March 2016. Originally copyrighted and posted in "Type for Life" by the Center for the Applications of Psychological Type, Gainesville, FL. Used with permission.

It seems like there are two kinds of people in the world…well okay, there are at least 16 (or more!)…but when it comes to writing, people seem to fall into two camps. They love it and want to get published or they hate it and want to avoid writing (except for short texts to friends).

I have been in both camps. For this ESTJ, I find the experience of writing to be both difficult and exhilarating.

How did I get into writing? By accident. I remember disliking writing in school. I could do the mechanics just fine, but it was coming up with something to write about that was the problem. I needed a topic and a prototype to get me going. I didn't know what I was supposed to do unless I had those.

And forget creative writing — I can't just make up stuff! I once wrote a mystery in the 4th grade that probably had a really terrible Nancy Drew-like plot.

Luckily I had several teachers who actually encouraged me, and an INFP Mother who loved writing. I began to think that maybe I was being hard on myself.

I started writing about type in part because I didn't understand what Intuitive authors were saying about Sensing. It made no sense to me, so I thought I would take a stab at it. CAPT published some of my short works in the form of handouts. Verifying Your Type Preferences and Talking in Type were the first ones.

And then I got invited to write with Sandra Hirsh, ENFP, n part because we were writing for an ST audience and having an ST co-author seemed like a good idea. So Introduction to Myers-Briggs Type in Organizations came about.

I remember reading Studs Terkel's book Working when I was in college and thinking, now that's the kind of book I'd like to write if ever wrote a book. It was about real people doing real things — nothing made up there!

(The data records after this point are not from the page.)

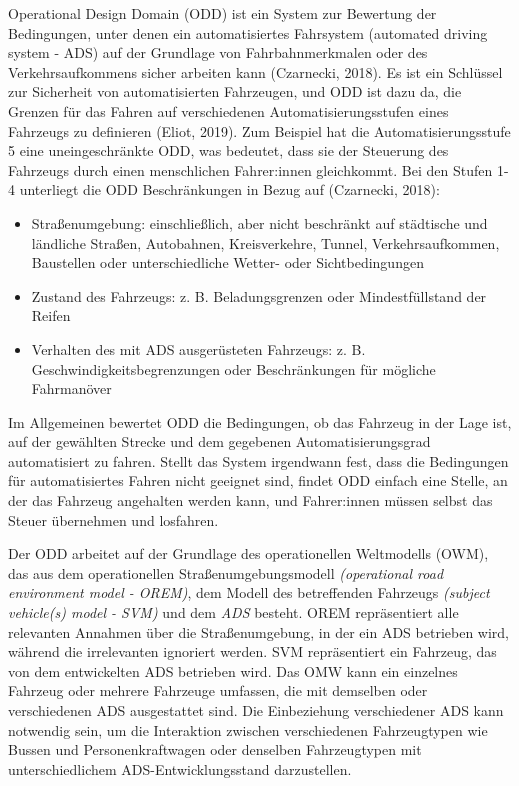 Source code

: \documentclass[
]{book}
\providecommand{\tightlist}{%
  \setlength{\itemsep}{0pt}\setlength{\parskip}{0pt}}
\begin{document}
Operational Design Domain (ODD) ist ein System zur Bewertung der Bedingungen, unter denen ein automatisiertes Fahrsystem (automated driving system - ADS) auf der Grundlage von Fahrbahnmerkmalen oder des Verkehrsaufkommens sicher arbeiten kann (Czarnecki, 2018). Es ist ein Schlüssel zur Sicherheit von automatisierten Fahrzeugen, und ODD ist dazu da, die Grenzen für das Fahren auf verschiedenen Automatisierungsstufen eines Fahrzeugs zu definieren (Eliot, 2019). Zum Beispiel hat die Automatisierungsstufe 5 eine uneingeschränkte ODD, was bedeutet, dass sie der Steuerung des Fahrzeugs durch einen menschlichen Fahrer:innen gleichkommt. Bei den Stufen 1-4 unterliegt die ODD Beschränkungen in Bezug auf (Czarnecki, 2018):

\begin{itemize}
\tightlist
\item
  Straßenumgebung: einschließlich, aber nicht beschränkt auf städtische und ländliche Straßen, Autobahnen, Kreisverkehre, Tunnel, Verkehrsaufkommen, Baustellen oder unterschiedliche Wetter- oder Sichtbedingungen
\item
  Zustand des Fahrzeugs: z. B. Beladungsgrenzen oder Mindestfüllstand der Reifen
\item
  Verhalten des mit ADS ausgerüsteten Fahrzeugs: z. B. Geschwindigkeitsbegrenzungen oder Beschränkungen für mögliche Fahrmanöver
\end{itemize}

Im Allgemeinen bewertet ODD die Bedingungen, ob das Fahrzeug in der Lage ist, auf der gewählten Strecke und dem gegebenen Automatisierungsgrad automatisiert zu fahren. Stellt das System irgendwann fest, dass die Bedingungen für automatisiertes Fahren nicht geeignet sind, findet ODD einfach eine Stelle, an der das Fahrzeug angehalten werden kann, und Fahrer:innen müssen selbst das Steuer übernehmen und losfahren.

Der ODD arbeitet auf der Grundlage des operationellen Weltmodells (OWM), das aus dem operationellen Straßenumgebungsmodell \emph{(operational road environment model - OREM)}, dem Modell des betreffenden Fahrzeugs \emph{(subject vehicle(s) model - SVM)} und dem \emph{ADS} besteht. OREM repräsentiert alle relevanten Annahmen über die Straßenumgebung, in der ein ADS betrieben wird, während die irrelevanten ignoriert werden. SVM repräsentiert ein Fahrzeug, das von dem entwickelten ADS betrieben wird. Das OMW kann ein einzelnes Fahrzeug oder mehrere Fahrzeuge umfassen, die mit demselben oder verschiedenen ADS ausgestattet sind. Die Einbeziehung verschiedener ADS kann notwendig sein, um die Interaktion zwischen verschiedenen Fahrzeugtypen wie Bussen und Personenkraftwagen oder denselben Fahrzeugtypen mit unterschiedlichem ADS-Entwicklungsstand darzustellen.
\end{document}
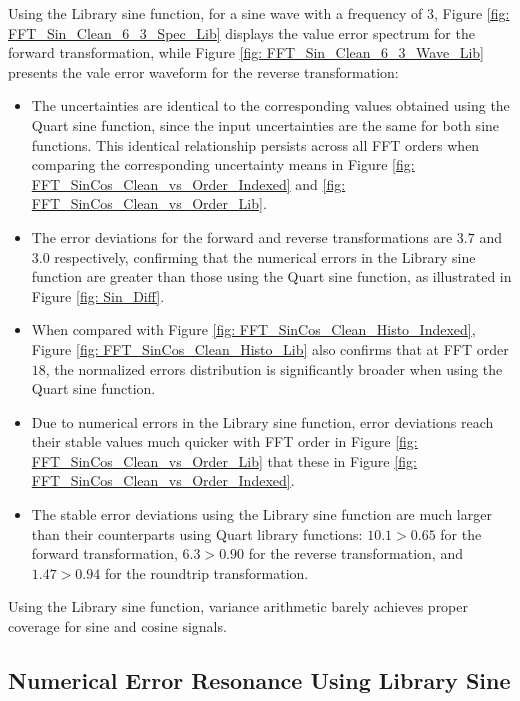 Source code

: \documentclass[twoside]{article}
\numberwithin{equation}{section}
\begin{document}
Using the Library sine function, for a sine wave with a frequency of $3$, Figure \ref{fig: FFT_Sin_Clean_6_3_Spec_Lib} displays the value error spectrum for the forward transformation, while Figure \ref{fig: FFT_Sin_Clean_6_3_Wave_Lib} presents the vale error waveform for the reverse transformation:
\begin{itemize}
\item The uncertainties are identical to the corresponding values obtained using the Quart sine function, since the input uncertainties are the same for both sine functions.
This identical relationship persists across all FFT orders when comparing the corresponding uncertainty means in Figure \ref{fig: FFT_SinCos_Clean_vs_Order_Indexed} and \ref{fig: FFT_SinCos_Clean_vs_Order_Lib}.

\item The error deviations for the forward and reverse transformations are $3.7$ and $3.0$ respectively, confirming that the numerical errors in the Library sine function are greater than those using the Quart sine function, as illustrated in Figure \ref{fig: Sin_Diff}.

\item
When compared with Figure \ref{fig: FFT_SinCos_Clean_Histo_Indexed}, Figure \ref{fig: FFT_SinCos_Clean_Histo_Lib} also confirms that at FFT order $18$, the normalized errors distribution is significantly broader when using the Quart sine function.

\item
Due to numerical errors in the Library sine function, error deviations reach their stable values much quicker with FFT order in Figure \ref{fig: FFT_SinCos_Clean_vs_Order_Lib} that these in Figure \ref{fig: FFT_SinCos_Clean_vs_Order_Indexed}.

\item
The stable error deviations using the Library sine function are much larger than their counterparts using Quart library functions: $10.1 > 0.65$ for the forward transformation, $6.3> 0.90$ for the reverse transformation, and $1.47 > 0.94$ for the roundtrip transformation.
\end{itemize}
Using the Library sine function, variance arithmetic barely achieves proper coverage for sine and cosine signals.



\subsection{Numerical Error Resonance Using Library Sine}
\end{document}
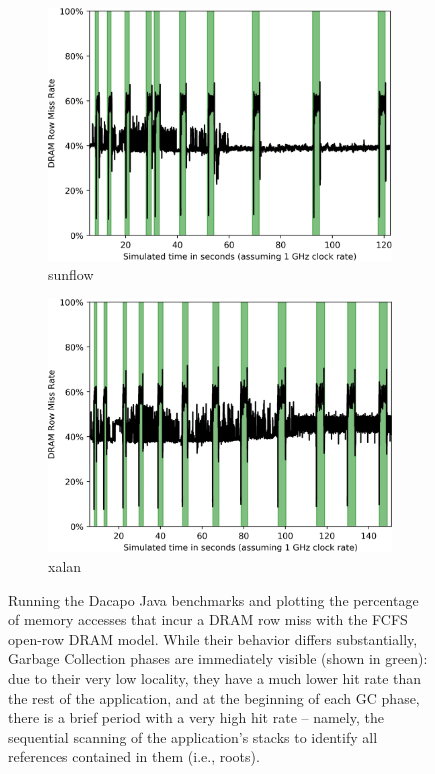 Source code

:\begin{figure}
\begin{subfigure}[t]{0.23\textwidth}
		\includegraphics[width=\textwidth]{results/rowmisses_sunflow.png}
		\caption{sunflow}
	\end{subfigure}
	\begin{subfigure}[t]{0.23\textwidth}
		\includegraphics[width=\textwidth]{results/rowmisses_xalan.png}
		\caption{xalan}
	\end{subfigure}
	\caption{Running the Dacapo Java benchmarks and plotting the percentage of memory accesses that incur a DRAM row miss with the FCFS open-row DRAM model. While their behavior differs substantially, Garbage Collection phases are immediately visible (shown in green): due to their very low locality, they have a much lower hit rate than the rest of the application, and at the beginning of each GC phase, there is a brief period with a very high hit rate -- namely, the sequential scanning of the application's stacks to identify all references contained in them (i.e., roots).}
	\label{fig:java_rowmisses}
\end{figure}

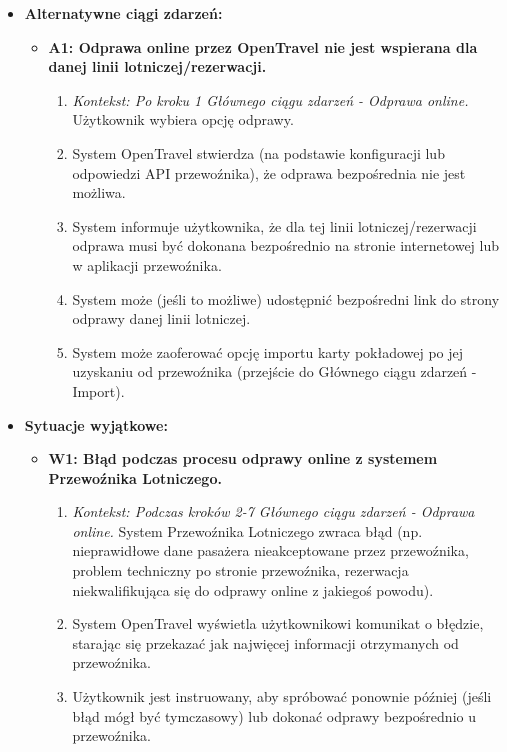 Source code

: \documentclass[a4paper,12pt]{article}
\begin{document}
\begin{itemize}
    \item \textbf{Alternatywne ciągi zdarzeń:}
        \begin{itemize}
            \item \textbf{A1: Odprawa online przez OpenTravel nie jest wspierana dla danej linii lotniczej/rezerwacji.}
                \begin{enumerate}
                    \item \textit{Kontekst: Po kroku 1 Głównego ciągu zdarzeń - Odprawa online.} Użytkownik wybiera opcję odprawy.
                    \item System OpenTravel stwierdza (na podstawie konfiguracji lub odpowiedzi API przewoźnika), że odprawa bezpośrednia nie jest możliwa.
                    \item System informuje użytkownika, że dla tej linii lotniczej/rezerwacji odprawa musi być dokonana bezpośrednio na stronie internetowej lub w aplikacji przewoźnika.
                    \item System może (jeśli to możliwe) udostępnić bezpośredni link do strony odprawy danej linii lotniczej.
                    \item System może zaoferować opcję importu karty pokładowej po jej uzyskaniu od przewoźnika (przejście do Głównego ciągu zdarzeń - Import).
                \end{enumerate}
        \end{itemize}
    \item \textbf{Sytuacje wyjątkowe:}
        \begin{itemize}
            \item \textbf{W1: Błąd podczas procesu odprawy online z systemem Przewoźnika Lotniczego.}
                \begin{enumerate}
                    \item \textit{Kontekst: Podczas kroków 2-7 Głównego ciągu zdarzeń - Odprawa online.} System Przewoźnika Lotniczego zwraca błąd (np. nieprawidłowe dane pasażera nieakceptowane przez przewoźnika, problem techniczny po stronie przewoźnika, rezerwacja niekwalifikująca się do odprawy online z jakiegoś powodu).
                    \item System OpenTravel wyświetla użytkownikowi komunikat o błędzie, starając się przekazać jak najwięcej informacji otrzymanych od przewoźnika.
                    \item Użytkownik jest instruowany, aby spróbować ponownie później (jeśli błąd mógł być tymczasowy) lub dokonać odprawy bezpośrednio u przewoźnika.

\end{enumerate}
\end{itemize}
\end{itemize}
\end{document}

And eventually I did write about real people, only its focus was people's personality types not people's work lives. Look at LIFETypes or WORKTypes or anything else I have written — they are all full of real-life examples. It's nice when something really does work out the way you wish it would!

I found it was editing my writing and making things clear and succinct that most appealed to me. I worked for a consulting firm where our product was a written report. My colleagues started coming to me asking me to shorten up their reports. I acquired the nickname, "The Slasher."

I once got a call from an editor at CPP whom I did not know. She began with a question: "Is it true that your nickname is The Slasher?" Well, I didn't know if she thought that was good or bad, but I did say, "Yes." She hired me to take over a stalled book project with ten authors contributing chapters. I got it done. And when we did the revision of the book, it even won an award.

And I actually started writing more and more! I was lucky enough to get invitations from publishers and co-authors to write.

So what is my process of writing like? My first draft is usually quite straightforward and boring. It is like an outline but with short sentences instead of phrases.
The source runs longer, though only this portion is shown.